相聞茶堂は、令和二年七月から三カ月間『浦堂 きらら』で、九月からは『高槻町 うらら』の古民家へ移り開催して参りました。

 

令和三年一月は『石切 橋本亭』にて開催いたします。

「相聞」とは、カウンセリングやコーチング、セラピーではありません。知識による人から人への受け渡し教育でもありません。誰もが乞い乞われる万葉の相聞歌のような、魂の呼応です。

「茶堂」とは、日本の喫茶店のルーツです。四国の各地の村境にある小屋のことで、生活をする中で世代を問わず語り合ったり旅人をお接待する憩いの場であったり、四国の各所には数多く残っています。

その「茶堂」を場所としてそこから呼び覚まされる生活の言葉、智慧による願われた言葉が、我々に生まれる瞬間、生活に深く根ざした、思議することあるべからず世界へと道がひらける、そんな、ちいさなわたしを通じて、世界の歴史全体を包み込むような空間がこの世にひとつ、あればいいなあとおもいます。

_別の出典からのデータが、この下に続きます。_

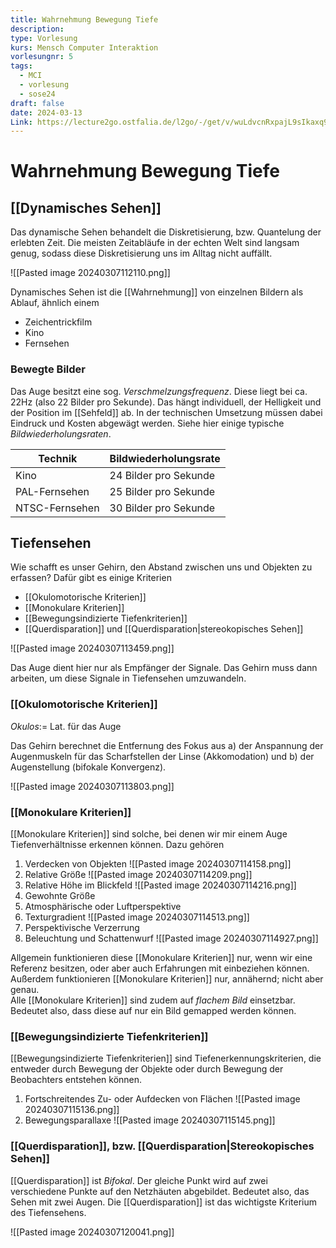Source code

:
 ```yaml
---
title: Wahrnehmung Bewegung Tiefe
description: 
type: Vorlesung
kurs: Mensch Computer Interaktion
vorlesungnr: 5
tags:
  - MCI
  - vorlesung
  - sose24
draft: false
date: 2024-03-13
Link: https://lecture2go.ostfalia.de/l2go/-/get/v/wuLdvcnRxpajL9sIkaxq9wxx
---
```


# Wahrnehmung Bewegung Tiefe

## [[Dynamisches Sehen]]

Das dynamische Sehen behandelt die Diskretisierung, bzw. Quantelung der erlebten Zeit. Die meisten Zeitabläufe in der echten Welt sind langsam genug, sodass diese Diskretisierung uns im Alltag nicht auffällt.

![[Pasted image 20240307112110.png]]

Dynamisches Sehen ist die [[Wahrnehmung]] von einzelnen Bildern als Ablauf, ähnlich einem

- Zeichentrickfilm
- Kino
- Fernsehen

### Bewegte Bilder

Das Auge besitzt eine sog. *Verschmelzungsfrequenz*. Diese liegt bei ca. 22Hz (also 22 Bilder pro Sekunde). Das hängt individuell, der Helligkeit und der Position im [[Sehfeld]] ab. In der technischen Umsetzung müssen dabei Eindruck und Kosten abgewägt werden. Siehe hier einige typische *Bildwiederholungsraten*.

| Technik        | Bildwiederholungsrate |
| -------------- | --------------------- |
| Kino           | 24 Bilder pro Sekunde |
| PAL-Fernsehen  | 25 Bilder pro Sekunde |
| NTSC-Fernsehen | 30 Bilder pro Sekunde |

## Tiefensehen

Wie schafft es unser Gehirn, den Abstand zwischen uns und Objekten zu erfassen? Dafür gibt es einige Kriterien

- [[Okulomotorische Kriterien]]
- [[Monokulare Kriterien]]
- [[Bewegungsindizierte Tiefenkriterien]]
- [[Querdisparation]] und [[Querdisparation|stereokopisches Sehen]]

![[Pasted image 20240307113459.png]]

Das Auge dient hier nur als Empfänger der Signale. Das Gehirn muss dann arbeiten, um diese Signale in Tiefensehen umzuwandeln.

### [[Okulomotorische Kriterien]]

*Okulos*:= Lat. für das Auge

Das Gehirn berechnet die Entfernung des Fokus aus a) der Anspannung der Augenmuskeln für das Scharfstellen der Linse (Akkomodation) und b) der Augenstellung (bifokale Konvergenz).

![[Pasted image 20240307113803.png]]

### [[Monokulare Kriterien]]

[[Monokulare Kriterien]] sind solche, bei denen wir mir einem Auge Tiefenverhältnisse erkennen können. Dazu gehören

1. Verdecken von Objekten ![[Pasted image 20240307114158.png]]
2. Relative Größe ![[Pasted image 20240307114209.png]]
3. Relative Höhe im Blickfeld ![[Pasted image 20240307114216.png]]
4. Gewohnte Größe
5. Atmosphärische oder Luftperspektive
6. Texturgradient ![[Pasted image 20240307114513.png]]
7. Perspektivische Verzerrung
8. Beleuchtung und Schattenwurf  ![[Pasted image 20240307114927.png]]

Allgemein funktionieren diese [[Monokulare Kriterien]] nur, wenn wir eine Referenz besitzen, oder aber auch Erfahrungen mit einbeziehen können. Außerdem funktionieren [[Monokulare Kriterien]] nur, annähernd; nicht aber genau.  
Alle [[Monokulare Kriterien]] sind zudem auf *flachem Bild* einsetzbar. Bedeutet also, dass diese auf nur ein Bild gemapped werden können.

### [[Bewegungsindizierte Tiefenkriterien]]

[[Bewegungsindizierte Tiefenkriterien]] sind Tiefenerkennungskriterien, die entweder durch Bewegung der Objekte oder durch Bewegung der Beobachters entstehen können. 

1. Fortschreitendes Zu- oder Aufdecken von Flächen ![[Pasted image 20240307115136.png]]
2. Bewegungsparallaxe ![[Pasted image 20240307115145.png]]

### [[Querdisparation]], bzw. [[Querdisparation|Stereokopisches Sehen]]

[[Querdisparation]] ist *Bifokal*. Der gleiche Punkt wird auf zwei verschiedene Punkte auf den Netzhäuten abgebildet. Bedeutet also, das Sehen mit zwei Augen. Die [[Querdisparation]] ist das wichtigste Kriterium des Tiefensehens. 

![[Pasted image 20240307120041.png]]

歴史を越える心にふれるには、人に会うことでしか始まらないと思います。

人の語る言葉をそのまま聞くということが、たとえ発語がなくとも、聞こえてくる言葉をそのまま聞くということがほとんど無くなりつつある現代だからこそ語りの言葉には他者への敬意と土地への誇りも、同時に、不可欠だと痛感しています。

わたしたちはこれまで長い歴史の中でいのちの事を生命とは呼ばず、寿命と呼んで参りました。寿というものをいただいて、命そのまま生きているわけですが、現代は個人の生命を私有化してしまい、大変苦しんでいます。寿命とは一体なんだろうかと思うのです。生活に根ざした、向こうからの呼び声のような、魂の言葉のような、寿命とはそんな願いのような気がしてなりません。

そこで「相聞茶堂」という見えない小屋の棟を上げ、その土地の舞台となり、皆様と共に、この現代でいうお接待の形を試みてみたいと思います。

同時に、この願いというものは、いつの世にも願われてきた「呼び声」でもある、という気がしています。
では、どうぞ宜しくお願い申し上げます。